§ Aim of the exercise
Every line with the string "caboclos" in it belongs in your answer, so copy them all from the data.

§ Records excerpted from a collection
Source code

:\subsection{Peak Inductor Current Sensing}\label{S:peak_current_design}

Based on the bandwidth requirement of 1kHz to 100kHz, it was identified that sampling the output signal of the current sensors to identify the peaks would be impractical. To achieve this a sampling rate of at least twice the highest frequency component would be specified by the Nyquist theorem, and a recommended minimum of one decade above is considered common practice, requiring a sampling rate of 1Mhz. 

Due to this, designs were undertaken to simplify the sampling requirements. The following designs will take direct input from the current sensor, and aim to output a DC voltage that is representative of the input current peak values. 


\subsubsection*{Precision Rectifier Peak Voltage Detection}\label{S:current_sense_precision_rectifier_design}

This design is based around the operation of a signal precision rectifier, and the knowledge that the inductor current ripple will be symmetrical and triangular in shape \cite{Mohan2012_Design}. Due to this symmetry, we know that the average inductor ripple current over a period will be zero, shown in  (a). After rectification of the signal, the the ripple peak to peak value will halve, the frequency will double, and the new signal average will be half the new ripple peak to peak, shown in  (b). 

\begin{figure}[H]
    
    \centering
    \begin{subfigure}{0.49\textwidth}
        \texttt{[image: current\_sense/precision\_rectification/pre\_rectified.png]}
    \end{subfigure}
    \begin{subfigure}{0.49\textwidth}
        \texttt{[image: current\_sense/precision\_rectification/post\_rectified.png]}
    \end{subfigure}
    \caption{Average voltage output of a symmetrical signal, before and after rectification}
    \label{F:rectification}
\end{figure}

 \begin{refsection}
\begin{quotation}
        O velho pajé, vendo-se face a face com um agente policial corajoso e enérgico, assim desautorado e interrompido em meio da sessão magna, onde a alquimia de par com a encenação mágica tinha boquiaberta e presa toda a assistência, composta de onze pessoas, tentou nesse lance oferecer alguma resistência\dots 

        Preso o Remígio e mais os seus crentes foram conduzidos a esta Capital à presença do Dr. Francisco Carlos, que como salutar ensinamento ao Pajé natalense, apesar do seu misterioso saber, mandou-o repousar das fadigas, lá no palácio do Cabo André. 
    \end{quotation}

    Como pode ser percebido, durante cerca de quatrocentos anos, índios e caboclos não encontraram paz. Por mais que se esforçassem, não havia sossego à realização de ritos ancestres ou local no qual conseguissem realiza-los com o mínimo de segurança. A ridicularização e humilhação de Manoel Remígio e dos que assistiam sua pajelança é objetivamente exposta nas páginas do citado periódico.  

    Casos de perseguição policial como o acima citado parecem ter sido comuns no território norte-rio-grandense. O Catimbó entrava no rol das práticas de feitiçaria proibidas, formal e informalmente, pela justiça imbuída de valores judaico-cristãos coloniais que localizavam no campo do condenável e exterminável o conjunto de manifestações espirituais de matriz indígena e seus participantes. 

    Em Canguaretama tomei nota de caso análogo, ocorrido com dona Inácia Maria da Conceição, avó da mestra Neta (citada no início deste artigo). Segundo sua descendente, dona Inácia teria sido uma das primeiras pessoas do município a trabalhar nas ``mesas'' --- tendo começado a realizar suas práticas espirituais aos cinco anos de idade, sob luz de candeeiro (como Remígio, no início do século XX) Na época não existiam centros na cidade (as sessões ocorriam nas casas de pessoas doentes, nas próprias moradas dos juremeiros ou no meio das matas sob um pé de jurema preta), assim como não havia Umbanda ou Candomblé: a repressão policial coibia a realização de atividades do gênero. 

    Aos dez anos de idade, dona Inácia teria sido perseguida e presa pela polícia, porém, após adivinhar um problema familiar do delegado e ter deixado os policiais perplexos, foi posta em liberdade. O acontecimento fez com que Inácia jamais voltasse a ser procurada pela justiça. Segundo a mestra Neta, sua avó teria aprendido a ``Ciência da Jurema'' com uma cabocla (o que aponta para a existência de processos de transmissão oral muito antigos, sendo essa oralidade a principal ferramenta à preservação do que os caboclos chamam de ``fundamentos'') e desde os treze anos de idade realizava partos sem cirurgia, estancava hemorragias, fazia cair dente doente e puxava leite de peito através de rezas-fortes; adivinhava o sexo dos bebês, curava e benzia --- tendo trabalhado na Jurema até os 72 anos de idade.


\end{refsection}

§ Result for this exercise
    Como pode ser percebido, durante cerca de quatrocentos anos, índios e caboclos não encontraram paz. Por mais que se esforçassem, não havia sossego à realização de ritos ancestres ou local no qual conseguissem realiza-los com o mínimo de segurança. A ridicularização e humilhação de Manoel Remígio e dos que assistiam sua pajelança é objetivamente exposta nas páginas do citado periódico.  
    Aos dez anos de idade, dona Inácia teria sido perseguida e presa pela polícia, porém, após adivinhar um problema familiar do delegado e ter deixado os policiais perplexos, foi posta em liberdade. O acontecimento fez com que Inácia jamais voltasse a ser procurada pela justiça. Segundo a mestra Neta, sua avó teria aprendido a ``Ciência da Jurema'' com uma cabocla (o que aponta para a existência de processos de transmissão oral muito antigos, sendo essa oralidade a principal ferramenta à preservação do que os caboclos chamam de ``fundamentos'') e desde os treze anos de idade realizava partos sem cirurgia, estancava hemorragias, fazia cair dente doente e puxava leite de peito através de rezas-fortes; adivinhava o sexo dos bebês, curava e benzia --- tendo trabalhado na Jurema até os 72 anos de idade.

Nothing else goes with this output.